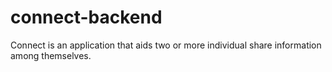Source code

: # connect-backend
Connect is an application that aids two or more individual share information among themselves.
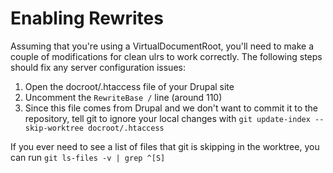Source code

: # Enabling Rewrites

Assuming that you're using a VirtualDocumentRoot, you'll need to make a couple of modifications for clean ulrs to work correctly. The following steps should fix any server configuration issues:

  1. Open the docroot/.htaccess file of your Drupal site
  2. Uncomment the `RewriteBase /` line (around 110)
  3. Since this file comes from Drupal and we don't want to commit it to the repository, tell git to ignore your local changes with `git update-index --skip-worktree docroot/.htaccess`

If you ever need to see a list of files that git is skipping in the worktree, you can run `git ls-files -v | grep ^[S]` 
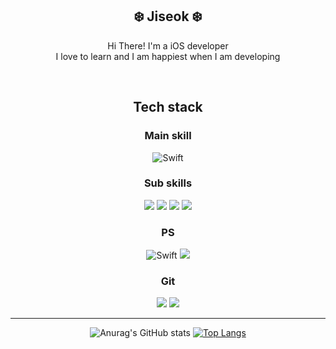 <div align = "center">

## ❄️ Jiseok ❄️ </br>

Hi There! I'm a iOS developer</br>
I love to learn and I am happiest when I am developing

</br>

## Tech stack

### Main skill
![Swift](https://img.shields.io/badge/swift-F54A2A?style=for-the-badge&logo=swift&logoColor=white)

### Sub skills
<img src="https://img.shields.io/badge/html5-E34F26?style=for-the-badge&logo=html5&logoColor=white">
<img src="https://img.shields.io/badge/css-1572B6?style=for-the-badge&logo=css3&logoColor=white">
<img src="https://img.shields.io/badge/javascript-F7DF1E?style=for-the-badge&logo=javascript&logoColor=black">
<img src="https://img.shields.io/badge/react-61DAFB?style=for-the-badge&logo=react&logoColor=black">

### PS
![Swift](https://img.shields.io/badge/swift-F54A2A?style=for-the-badge&logo=swift&logoColor=white)
<img src="https://img.shields.io/badge/python-3776AB?style=for-the-badge&logo=python&logoColor=white">

### Git
<img src="https://img.shields.io/badge/git-F05032?style=for-the-badge&logo=git&logoColor=white">
<img src="https://img.shields.io/badge/github-181717?style=for-the-badge&logo=github&logoColor=white">

***

![Anurag's GitHub stats](https://github-readme-stats.vercel.app/api?username=Jiseok97&&show_icons=ture&theme=merko)
[![Top Langs](https://github-readme-stats.vercel.app/api/top-langs/?username=jiseok97&langs_count=10&layout=compact&theme=dark)](https://github.com/jogilsang/jogilsang)
  
<div>
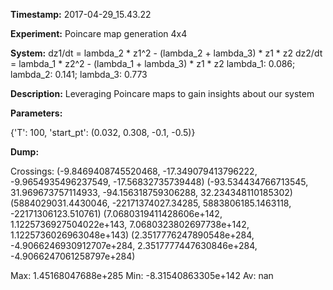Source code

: **Timestamp:** 2017-04-29_15.43.22

**Experiment:** Poincare map generation 4x4

**System:**
dz1/dt = lambda_2 * z1^2 - (lambda_2 + lambda_3) * z1 * z2 
dz2/dt = lambda_1 * z2^2 - (lambda_1 + lambda_3) * z1 * z2 
lambda_1: 0.086; lambda_2: 0.141; lambda_3: 0.773

**Description:** Leveraging Poincare maps to gain insights about our system

**Parameters:**

{'T': 100, 'start_pt': (0.032, 0.308, -0.1, -0.5)}

**Dump:**



Crossings:
(-9.8469408745520468, -17.349079413796222, -9.9654935496237549, -17.56832735739448)
(-93.534434766713545, 31.969673757114933, -94.156318759306288, 32.234348110185302)
(5884029031.4430046, -22171374027.34285, 5883806185.1463118, -22171306123.510761)
(7.0680319411428606e+142, 1.1225736927504022e+143, 7.0680323802697738e+142, 1.1225736026963048e+143)
(2.3517776247890548e+284, -4.9066246930912707e+284, 2.3517777447630846e+284, -4.9066247061258797e+284)

Max:
1.45168047688e+285
Min:
-8.31540863305e+142
Av:
nan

..........

● WORK TO BE COMPLETED: Drop the pictures and reproduce the rest of the data above exactly.

● EXERCISE RESULT:
Source code

: # connect-backend
Connect is an application that aids two or more individual share information among themselves.
Source code

: # Enabling Rewrites

Assuming that you're using a VirtualDocumentRoot, you'll need to make a couple of modifications for clean ulrs to work correctly. The following steps should fix any server configuration issues:

  1. Open the docroot/.htaccess file of your Drupal site
  2. Uncomment the `RewriteBase /` line (around 110)
  3. Since this file comes from Drupal and we don't want to commit it to the repository, tell git to ignore your local changes with `git update-index --skip-worktree docroot/.htaccess`

If you ever need to see a list of files that git is skipping in the worktree, you can run `git ls-files -v | grep ^[S]` 
 <div align = "center">

## ❄️ Jiseok ❄️ </br>

Hi There! I'm a iOS developer</br>
I love to learn and I am happiest when I am developing

</br>

## Tech stack

### Main skill
![Swift](https://img.shields.io/badge/swift-F54A2A?style=for-the-badge&logo=swift&logoColor=white)

### Sub skills
<img src="https://img.shields.io/badge/html5-E34F26?style=for-the-badge&logo=html5&logoColor=white">
<img src="https://img.shields.io/badge/css-1572B6?style=for-the-badge&logo=css3&logoColor=white">
<img src="https://img.shields.io/badge/javascript-F7DF1E?style=for-the-badge&logo=javascript&logoColor=black">
<img src="https://img.shields.io/badge/react-61DAFB?style=for-the-badge&logo=react&logoColor=black">

### PS
![Swift](https://img.shields.io/badge/swift-F54A2A?style=for-the-badge&logo=swift&logoColor=white)
<img src="https://img.shields.io/badge/python-3776AB?style=for-the-badge&logo=python&logoColor=white">

### Git
<img src="https://img.shields.io/badge/git-F05032?style=for-the-badge&logo=git&logoColor=white">
<img src="https://img.shields.io/badge/github-181717?style=for-the-badge&logo=github&logoColor=white">

***

![Anurag's GitHub stats](https://github-readme-stats.vercel.app/api?username=Jiseok97&&show_icons=ture&theme=merko)
[![Top Langs](https://github-readme-stats.vercel.app/api/top-langs/?username=jiseok97&langs_count=10&layout=compact&theme=dark)](https://github.com/jogilsang/jogilsang)
  
<div>
Source code

: **Timestamp:** 2017-04-29_15.43.22

**Experiment:** Poincare map generation 4x4

**System:**
dz1/dt = lambda_2 * z1^2 - (lambda_2 + lambda_3) * z1 * z2 
dz2/dt = lambda_1 * z2^2 - (lambda_1 + lambda_3) * z1 * z2 
lambda_1: 0.086; lambda_2: 0.141; lambda_3: 0.773

**Description:** Leveraging Poincare maps to gain insights about our system

**Parameters:**

{'T': 100, 'start_pt': (0.032, 0.308, -0.1, -0.5)}

**Dump:**



Crossings:
(-9.8469408745520468, -17.349079413796222, -9.9654935496237549, -17.56832735739448)
(-93.534434766713545, 31.969673757114933, -94.156318759306288, 32.234348110185302)
(5884029031.4430046, -22171374027.34285, 5883806185.1463118, -22171306123.510761)
(7.0680319411428606e+142, 1.1225736927504022e+143, 7.0680323802697738e+142, 1.1225736026963048e+143)
(2.3517776247890548e+284, -4.9066246930912707e+284, 2.3517777447630846e+284, -4.9066247061258797e+284)

Max:
1.45168047688e+285
Min:
-8.31540863305e+142
Av:
nan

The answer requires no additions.